Work order:
Repeat each line of the data exactly as written.

Stored data:
::::::

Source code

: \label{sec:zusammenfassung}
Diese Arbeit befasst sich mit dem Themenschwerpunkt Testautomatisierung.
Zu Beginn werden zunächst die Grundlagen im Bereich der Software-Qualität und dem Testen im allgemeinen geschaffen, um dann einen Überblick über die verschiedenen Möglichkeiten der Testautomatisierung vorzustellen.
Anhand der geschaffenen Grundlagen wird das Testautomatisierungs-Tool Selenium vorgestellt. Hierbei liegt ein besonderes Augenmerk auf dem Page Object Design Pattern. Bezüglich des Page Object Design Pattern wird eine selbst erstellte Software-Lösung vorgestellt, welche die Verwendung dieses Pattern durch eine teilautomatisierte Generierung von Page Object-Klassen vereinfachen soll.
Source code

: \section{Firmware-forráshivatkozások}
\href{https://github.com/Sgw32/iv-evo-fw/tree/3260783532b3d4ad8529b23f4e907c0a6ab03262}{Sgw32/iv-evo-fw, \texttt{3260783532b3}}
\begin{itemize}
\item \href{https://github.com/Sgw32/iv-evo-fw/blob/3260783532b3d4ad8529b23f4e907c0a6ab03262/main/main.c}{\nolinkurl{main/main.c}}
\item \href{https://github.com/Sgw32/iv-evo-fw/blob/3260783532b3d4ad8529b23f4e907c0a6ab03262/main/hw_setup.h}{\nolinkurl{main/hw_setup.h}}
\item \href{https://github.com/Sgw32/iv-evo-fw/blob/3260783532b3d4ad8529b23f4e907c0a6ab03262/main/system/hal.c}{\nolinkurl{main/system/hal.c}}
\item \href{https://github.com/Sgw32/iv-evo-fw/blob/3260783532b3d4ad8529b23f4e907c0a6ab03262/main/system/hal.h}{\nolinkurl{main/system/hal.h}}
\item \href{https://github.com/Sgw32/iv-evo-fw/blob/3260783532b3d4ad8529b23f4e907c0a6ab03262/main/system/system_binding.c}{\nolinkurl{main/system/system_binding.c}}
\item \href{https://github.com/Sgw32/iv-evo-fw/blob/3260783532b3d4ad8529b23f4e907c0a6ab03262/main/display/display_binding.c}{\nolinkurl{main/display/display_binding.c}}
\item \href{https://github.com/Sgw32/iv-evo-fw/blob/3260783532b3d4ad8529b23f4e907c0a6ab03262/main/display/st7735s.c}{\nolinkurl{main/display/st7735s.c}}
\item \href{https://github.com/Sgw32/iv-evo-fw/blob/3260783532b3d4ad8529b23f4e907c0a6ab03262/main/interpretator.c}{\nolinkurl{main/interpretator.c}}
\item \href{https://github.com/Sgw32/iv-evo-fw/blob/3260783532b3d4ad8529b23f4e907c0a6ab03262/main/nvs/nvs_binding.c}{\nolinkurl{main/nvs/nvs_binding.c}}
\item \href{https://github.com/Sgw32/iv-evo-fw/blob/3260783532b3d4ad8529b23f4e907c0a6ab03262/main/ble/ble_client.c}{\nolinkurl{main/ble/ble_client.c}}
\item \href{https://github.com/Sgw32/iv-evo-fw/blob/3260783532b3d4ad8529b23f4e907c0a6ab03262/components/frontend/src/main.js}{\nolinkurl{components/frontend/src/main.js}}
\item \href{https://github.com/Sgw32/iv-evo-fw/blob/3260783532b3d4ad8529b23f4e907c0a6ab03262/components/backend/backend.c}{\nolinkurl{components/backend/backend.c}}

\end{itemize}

::::::

Solution below:
Source code

: \label{sec:zusammenfassung}
Diese Arbeit befasst sich mit dem Themenschwerpunkt Testautomatisierung.
Zu Beginn werden zunächst die Grundlagen im Bereich der Software-Qualität und dem Testen im allgemeinen geschaffen, um dann einen Überblick über die verschiedenen Möglichkeiten der Testautomatisierung vorzustellen.
Anhand der geschaffenen Grundlagen wird das Testautomatisierungs-Tool Selenium vorgestellt. Hierbei liegt ein besonderes Augenmerk auf dem Page Object Design Pattern. Bezüglich des Page Object Design Pattern wird eine selbst erstellte Software-Lösung vorgestellt, welche die Verwendung dieses Pattern durch eine teilautomatisierte Generierung von Page Object-Klassen vereinfachen soll.
Source code

: \section{Firmware-forráshivatkozások}
\href{https://github.com/Sgw32/iv-evo-fw/tree/3260783532b3d4ad8529b23f4e907c0a6ab03262}{Sgw32/iv-evo-fw, \texttt{3260783532b3}}
\begin{itemize}
\item \href{https://github.com/Sgw32/iv-evo-fw/blob/3260783532b3d4ad8529b23f4e907c0a6ab03262/main/main.c}{\nolinkurl{main/main.c}}
\item \href{https://github.com/Sgw32/iv-evo-fw/blob/3260783532b3d4ad8529b23f4e907c0a6ab03262/main/hw_setup.h}{\nolinkurl{main/hw_setup.h}}
\item \href{https://github.com/Sgw32/iv-evo-fw/blob/3260783532b3d4ad8529b23f4e907c0a6ab03262/main/system/hal.c}{\nolinkurl{main/system/hal.c}}
\item \href{https://github.com/Sgw32/iv-evo-fw/blob/3260783532b3d4ad8529b23f4e907c0a6ab03262/main/system/hal.h}{\nolinkurl{main/system/hal.h}}
\item \href{https://github.com/Sgw32/iv-evo-fw/blob/3260783532b3d4ad8529b23f4e907c0a6ab03262/main/system/system_binding.c}{\nolinkurl{main/system/system_binding.c}}
\item \href{https://github.com/Sgw32/iv-evo-fw/blob/3260783532b3d4ad8529b23f4e907c0a6ab03262/main/display/display_binding.c}{\nolinkurl{main/display/display_binding.c}}
\item \href{https://github.com/Sgw32/iv-evo-fw/blob/3260783532b3d4ad8529b23f4e907c0a6ab03262/main/display/st7735s.c}{\nolinkurl{main/display/st7735s.c}}
\item \href{https://github.com/Sgw32/iv-evo-fw/blob/3260783532b3d4ad8529b23f4e907c0a6ab03262/main/interpretator.c}{\nolinkurl{main/interpretator.c}}
\item \href{https://github.com/Sgw32/iv-evo-fw/blob/3260783532b3d4ad8529b23f4e907c0a6ab03262/main/nvs/nvs_binding.c}{\nolinkurl{main/nvs/nvs_binding.c}}
\item \href{https://github.com/Sgw32/iv-evo-fw/blob/3260783532b3d4ad8529b23f4e907c0a6ab03262/main/ble/ble_client.c}{\nolinkurl{main/ble/ble_client.c}}
\item \href{https://github.com/Sgw32/iv-evo-fw/blob/3260783532b3d4ad8529b23f4e907c0a6ab03262/components/frontend/src/main.js}{\nolinkurl{components/frontend/src/main.js}}
\item \href{https://github.com/Sgw32/iv-evo-fw/blob/3260783532b3d4ad8529b23f4e907c0a6ab03262/components/backend/backend.c}{\nolinkurl{components/backend/backend.c}}

\end{itemize}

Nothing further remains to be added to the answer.